■ **WHAT IS REQUIRED**: Every entry must be repeated exactly in the answer.
BEGIN INPUT DATA
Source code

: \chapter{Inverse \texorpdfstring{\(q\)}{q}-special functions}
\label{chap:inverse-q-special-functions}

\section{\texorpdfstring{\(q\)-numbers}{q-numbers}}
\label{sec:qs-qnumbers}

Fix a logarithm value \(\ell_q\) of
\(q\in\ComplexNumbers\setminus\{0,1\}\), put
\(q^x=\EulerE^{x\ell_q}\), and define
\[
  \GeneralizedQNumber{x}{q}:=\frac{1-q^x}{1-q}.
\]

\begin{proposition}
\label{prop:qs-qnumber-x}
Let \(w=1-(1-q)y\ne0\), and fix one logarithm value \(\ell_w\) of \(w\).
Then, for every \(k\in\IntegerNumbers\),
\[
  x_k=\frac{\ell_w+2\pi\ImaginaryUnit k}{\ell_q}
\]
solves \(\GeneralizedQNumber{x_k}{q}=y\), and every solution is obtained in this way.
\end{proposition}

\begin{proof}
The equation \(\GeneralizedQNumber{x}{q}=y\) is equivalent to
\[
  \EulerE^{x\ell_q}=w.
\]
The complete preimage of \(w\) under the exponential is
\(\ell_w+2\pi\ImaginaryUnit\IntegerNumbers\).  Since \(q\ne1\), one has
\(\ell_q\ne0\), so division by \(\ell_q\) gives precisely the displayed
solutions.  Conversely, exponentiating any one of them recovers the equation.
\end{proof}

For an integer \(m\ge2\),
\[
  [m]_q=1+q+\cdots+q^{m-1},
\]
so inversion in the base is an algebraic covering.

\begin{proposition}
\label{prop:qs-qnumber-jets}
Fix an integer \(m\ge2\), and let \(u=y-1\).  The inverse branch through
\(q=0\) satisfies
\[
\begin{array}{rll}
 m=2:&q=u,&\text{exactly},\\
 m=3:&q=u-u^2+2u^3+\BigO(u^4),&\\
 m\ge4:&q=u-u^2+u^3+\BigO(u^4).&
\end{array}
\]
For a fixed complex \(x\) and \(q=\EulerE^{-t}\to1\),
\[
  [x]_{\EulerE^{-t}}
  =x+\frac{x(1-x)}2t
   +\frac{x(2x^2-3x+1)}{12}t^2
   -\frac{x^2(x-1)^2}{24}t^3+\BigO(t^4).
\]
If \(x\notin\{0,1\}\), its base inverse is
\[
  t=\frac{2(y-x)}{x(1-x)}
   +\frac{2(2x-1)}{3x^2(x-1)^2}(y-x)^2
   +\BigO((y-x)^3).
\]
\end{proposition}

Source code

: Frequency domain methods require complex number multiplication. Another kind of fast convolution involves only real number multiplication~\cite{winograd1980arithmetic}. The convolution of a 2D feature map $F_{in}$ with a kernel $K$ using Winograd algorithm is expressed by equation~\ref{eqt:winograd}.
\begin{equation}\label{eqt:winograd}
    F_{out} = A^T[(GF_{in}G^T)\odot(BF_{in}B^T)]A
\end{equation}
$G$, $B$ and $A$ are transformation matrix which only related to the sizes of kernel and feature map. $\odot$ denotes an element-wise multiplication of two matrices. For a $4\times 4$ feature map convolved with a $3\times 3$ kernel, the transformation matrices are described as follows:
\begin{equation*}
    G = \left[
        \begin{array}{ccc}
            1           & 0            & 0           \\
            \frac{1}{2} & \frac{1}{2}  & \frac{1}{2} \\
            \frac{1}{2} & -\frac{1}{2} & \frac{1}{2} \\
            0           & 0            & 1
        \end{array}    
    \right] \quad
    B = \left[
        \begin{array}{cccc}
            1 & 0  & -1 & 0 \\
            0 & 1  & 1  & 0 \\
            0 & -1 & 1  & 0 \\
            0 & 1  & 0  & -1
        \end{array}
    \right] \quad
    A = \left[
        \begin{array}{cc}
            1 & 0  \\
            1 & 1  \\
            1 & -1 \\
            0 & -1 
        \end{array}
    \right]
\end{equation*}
END INPUT DATA
■ **SOLUTION FOR THIS EXERCISE**:
Source code

: \chapter{Inverse \texorpdfstring{\(q\)}{q}-special functions}
\label{chap:inverse-q-special-functions}

\section{\texorpdfstring{\(q\)-numbers}{q-numbers}}
\label{sec:qs-qnumbers}

Fix a logarithm value \(\ell_q\) of
\(q\in\ComplexNumbers\setminus\{0,1\}\), put
\(q^x=\EulerE^{x\ell_q}\), and define
\[
  \GeneralizedQNumber{x}{q}:=\frac{1-q^x}{1-q}.
\]

\begin{proposition}
\label{prop:qs-qnumber-x}
Let \(w=1-(1-q)y\ne0\), and fix one logarithm value \(\ell_w\) of \(w\).
Then, for every \(k\in\IntegerNumbers\),
\[
  x_k=\frac{\ell_w+2\pi\ImaginaryUnit k}{\ell_q}
\]
solves \(\GeneralizedQNumber{x_k}{q}=y\), and every solution is obtained in this way.
\end{proposition}

\begin{proof}
The equation \(\GeneralizedQNumber{x}{q}=y\) is equivalent to
\[
  \EulerE^{x\ell_q}=w.
\]
The complete preimage of \(w\) under the exponential is
\(\ell_w+2\pi\ImaginaryUnit\IntegerNumbers\).  Since \(q\ne1\), one has
\(\ell_q\ne0\), so division by \(\ell_q\) gives precisely the displayed
solutions.  Conversely, exponentiating any one of them recovers the equation.
\end{proof}

For an integer \(m\ge2\),
\[
  [m]_q=1+q+\cdots+q^{m-1},
\]
so inversion in the base is an algebraic covering.

\begin{proposition}
\label{prop:qs-qnumber-jets}
Fix an integer \(m\ge2\), and let \(u=y-1\).  The inverse branch through
\(q=0\) satisfies
\[
\begin{array}{rll}
 m=2:&q=u,&\text{exactly},\\
 m=3:&q=u-u^2+2u^3+\BigO(u^4),&\\
 m\ge4:&q=u-u^2+u^3+\BigO(u^4).&
\end{array}
\]
For a fixed complex \(x\) and \(q=\EulerE^{-t}\to1\),
\[
  [x]_{\EulerE^{-t}}
  =x+\frac{x(1-x)}2t
   +\frac{x(2x^2-3x+1)}{12}t^2
   -\frac{x^2(x-1)^2}{24}t^3+\BigO(t^4).
\]
If \(x\notin\{0,1\}\), its base inverse is
\[
  t=\frac{2(y-x)}{x(1-x)}
   +\frac{2(2x-1)}{3x^2(x-1)^2}(y-x)^2
   +\BigO((y-x)^3).
\]
\end{proposition}

Source code

: Frequency domain methods require complex number multiplication. Another kind of fast convolution involves only real number multiplication~\cite{winograd1980arithmetic}. The convolution of a 2D feature map $F_{in}$ with a kernel $K$ using Winograd algorithm is expressed by equation~\ref{eqt:winograd}.
\begin{equation}\label{eqt:winograd}
    F_{out} = A^T[(GF_{in}G^T)\odot(BF_{in}B^T)]A
\end{equation}
$G$, $B$ and $A$ are transformation matrix which only related to the sizes of kernel and feature map. $\odot$ denotes an element-wise multiplication of two matrices. For a $4\times 4$ feature map convolved with a $3\times 3$ kernel, the transformation matrices are described as follows:
\begin{equation*}
    G = \left[
        \begin{array}{ccc}
            1           & 0            & 0           \\
            \frac{1}{2} & \frac{1}{2}  & \frac{1}{2} \\
            \frac{1}{2} & -\frac{1}{2} & \frac{1}{2} \\
            0           & 0            & 1
        \end{array}    
    \right] \quad
    B = \left[
        \begin{array}{cccc}
            1 & 0  & -1 & 0 \\
            0 & 1  & 1  & 0 \\
            0 & -1 & 1  & 0 \\
            0 & 1  & 0  & -1
        \end{array}
    \right] \quad
    A = \left[
        \begin{array}{cc}
            1 & 0  \\
            1 & 1  \\
            1 & -1 \\
            0 & -1 
        \end{array}
    \right]
\end{equation*}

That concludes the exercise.